● **Provided information**
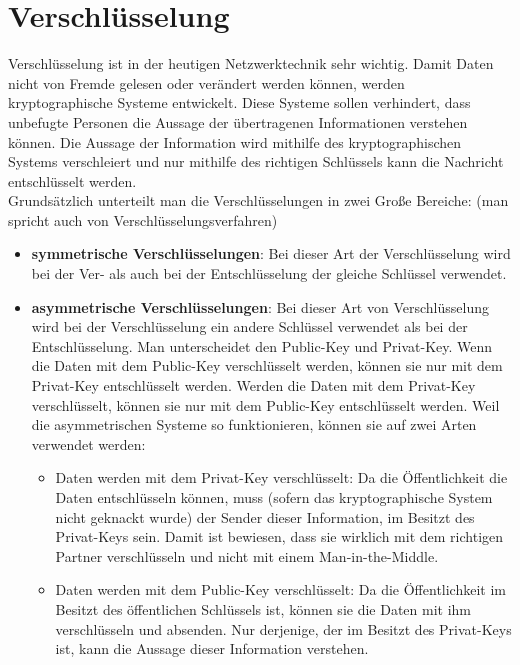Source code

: \section{Verschlüsselung}

Verschlüsselung ist in der heutigen Netzwerktechnik sehr wichtig. Damit Daten nicht von Fremde gelesen oder verändert werden können, werden kryptographische Systeme entwickelt. Diese Systeme sollen verhindert, dass unbefugte Personen die Aussage der übertragenen Informationen verstehen können. Die Aussage der Information wird mithilfe des kryptographischen Systems verschleiert und nur mithilfe des richtigen Schlüssels kann die Nachricht entschlüsselt werden.\\

Grundsätzlich unterteilt man die Verschlüsselungen in zwei Große Bereiche: (man spricht auch von Verschlüsselungsverfahren)

\begin{itemize}
\item \textbf{symmetrische Verschlüsselungen}: Bei dieser Art der Verschlüsselung wird bei der Ver- als auch bei der Entschlüsselung der gleiche Schlüssel verwendet.
\item \textbf{asymmetrische Verschlüsselungen}: Bei dieser Art von Verschlüsselung wird bei der Verschlüsselung ein andere Schlüssel verwendet als bei der Entschlüsselung. Man unterscheidet den Public-Key und Privat-Key. Wenn die Daten mit dem Public-Key verschlüsselt werden, können sie nur mit dem Privat-Key entschlüsselt werden. Werden die Daten mit dem Privat-Key verschlüsselt, können sie nur mit dem Public-Key entschlüsselt werden. Weil die asymmetrischen Systeme so funktionieren, können sie auf zwei Arten verwendet werden:

  \begin{itemize}
	\item Daten werden mit dem Privat-Key verschlüsselt: Da die Öffentlichkeit die Daten entschlüsseln können, muss (sofern das kryptographische System nicht geknackt wurde) der Sender dieser Information, im Besitzt des Privat-Keys sein. Damit ist bewiesen, dass sie wirklich mit dem richtigen Partner verschlüsseln und nicht mit einem Man-in-the-Middle.
	\item Daten werden mit dem Public-Key verschlüsselt: Da die Öffentlichkeit im Besitzt des öffentlichen Schlüssels ist, können sie die Daten mit ihm verschlüsseln und absenden. Nur derjenige, der im Besitzt des Privat-Keys ist, kann die Aussage dieser Information verstehen.
  \end{itemize}

\end{itemize}


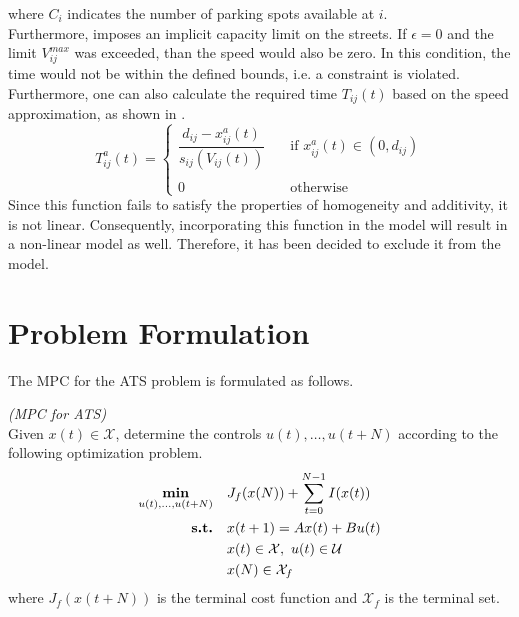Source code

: where $C_i$ indicates the number of parking spots available at $i$. \\
Furthermore,  imposes an implicit capacity limit on the streets. If $\epsilon=0$ and the limit $V^{max}_{ij}$ was exceeded, than the speed would also be zero. In this condition, the time would not be within the defined bounds, i.e. a constraint is violated. \\
Furthermore, one can also calculate the required time $T_{ij}(t)$ based on the speed approximation, as shown in . 
\begin{equation}
	T_{ij}^a(t) = \begin{cases}
			\dfrac{d_{ij} - x^a_{ij}(t)}{s_{ij}(V_{ij}(t))} &\quad \text{if } x_{ij}^a(t) \in (0,d_{ij})\\
			&\\
			0 &\quad\text{otherwise }
		\end{cases}
	\label{eq:required_time} 
\end{equation}
Since this function fails to satisfy the properties of homogeneity and additivity, it is not linear. Consequently, incorporating this function in the model will result in a non-linear model as well. Therefore, it has been decided to exclude it from the model.

\section{Problem Formulation}\label{sec:prob_formulat_mpc}
The MPC for the ATS problem is formulated as follows. \\
\begin{definition}{\textit{(MPC for ATS) \\}}
	Given $x(t) \in \mathcal{X}$, determine the controls $u(t), \dots, u(t+N)$ according to the following optimization problem.
	\begin{equation}
		\begin{aligned}
			\underset{\substack{u(t), \dots, u(t+N)}}{\text{\textbf{min}}} \quad & J_f(x(N))+\sum_{t=0}^{N-1}I(x(t)) \\
			\text{\textbf{s.t.}} \quad & x(t+1) = Ax(t) + Bu(t)  \\
			& x(t) \in \mathcal{X}, \ u(t)\in \mathcal{U} \\
			&x(N) \in \mathcal{X}_f\\
		\end{aligned}
		\label{eq:mpc_ats}
	\end{equation}
	where $J_f(x(t+N))$ is the terminal cost function and $\mathcal{X}_f$ is the terminal set. \\
\end{definition}


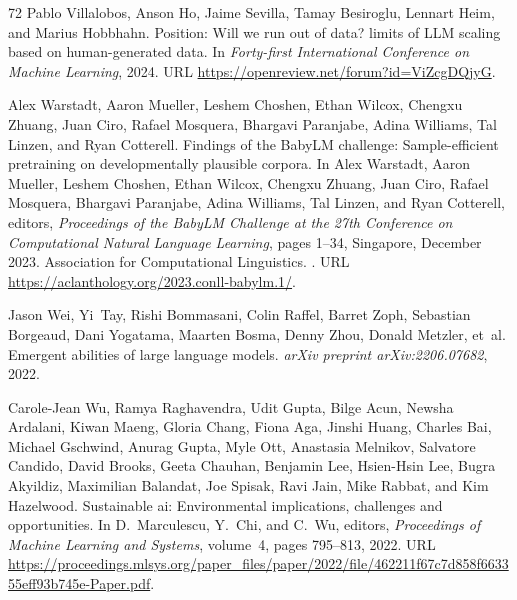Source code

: \begin{thebibliography}{72}
Pablo Villalobos, Anson Ho, Jaime Sevilla, Tamay Besiroglu, Lennart Heim, and Marius Hobbhahn.
\newblock Position: Will we run out of data? limits of {LLM} scaling based on human-generated data.
\newblock In \emph{Forty-first International Conference on Machine Learning}, 2024.
\newblock URL \url{https://openreview.net/forum?id=ViZcgDQjyG}.

Alex Warstadt, Aaron Mueller, Leshem Choshen, Ethan Wilcox, Chengxu Zhuang, Juan Ciro, Rafael Mosquera, Bhargavi Paranjabe, Adina Williams, Tal Linzen, and Ryan Cotterell.
\newblock Findings of the {B}aby{LM} challenge: Sample-efficient pretraining on developmentally plausible corpora.
\newblock In Alex Warstadt, Aaron Mueller, Leshem Choshen, Ethan Wilcox, Chengxu Zhuang, Juan Ciro, Rafael Mosquera, Bhargavi Paranjabe, Adina Williams, Tal Linzen, and Ryan Cotterell, editors, \emph{Proceedings of the BabyLM Challenge at the 27th Conference on Computational Natural Language Learning}, pages 1--34, Singapore, December 2023. Association for Computational Linguistics.
\newblock {}.
\newblock URL \url{https://aclanthology.org/2023.conll-babylm.1/}.

Jason Wei, Yi~Tay, Rishi Bommasani, Colin Raffel, Barret Zoph, Sebastian Borgeaud, Dani Yogatama, Maarten Bosma, Denny Zhou, Donald Metzler, et~al.
\newblock Emergent abilities of large language models.
\newblock \emph{arXiv preprint arXiv:2206.07682}, 2022.

Carole-Jean Wu, Ramya Raghavendra, Udit Gupta, Bilge Acun, Newsha Ardalani, Kiwan Maeng, Gloria Chang, Fiona Aga, Jinshi Huang, Charles Bai, Michael Gschwind, Anurag Gupta, Myle Ott, Anastasia Melnikov, Salvatore Candido, David Brooks, Geeta Chauhan, Benjamin Lee, Hsien-Hsin Lee, Bugra Akyildiz, Maximilian Balandat, Joe Spisak, Ravi Jain, Mike Rabbat, and Kim Hazelwood.
\newblock Sustainable ai: Environmental implications, challenges and opportunities.
\newblock In D.~Marculescu, Y.~Chi, and C.~Wu, editors, \emph{Proceedings of Machine Learning and Systems}, volume~4, pages 795--813, 2022.
\newblock URL \url{https://proceedings.mlsys.org/paper_files/paper/2022/file/462211f67c7d858f663355eff93b745e-Paper.pdf}.


\end{thebibliography}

● **Assigned task**
Copy out all lines of the material above in which "speed" occurs.

● **Response area**
Furthermore,  imposes an implicit capacity limit on the streets. If $\epsilon=0$ and the limit $V^{max}_{ij}$ was exceeded, than the speed would also be zero. In this condition, the time would not be within the defined bounds, i.e. a constraint is violated. \\
Furthermore, one can also calculate the required time $T_{ij}(t)$ based on the speed approximation, as shown in . 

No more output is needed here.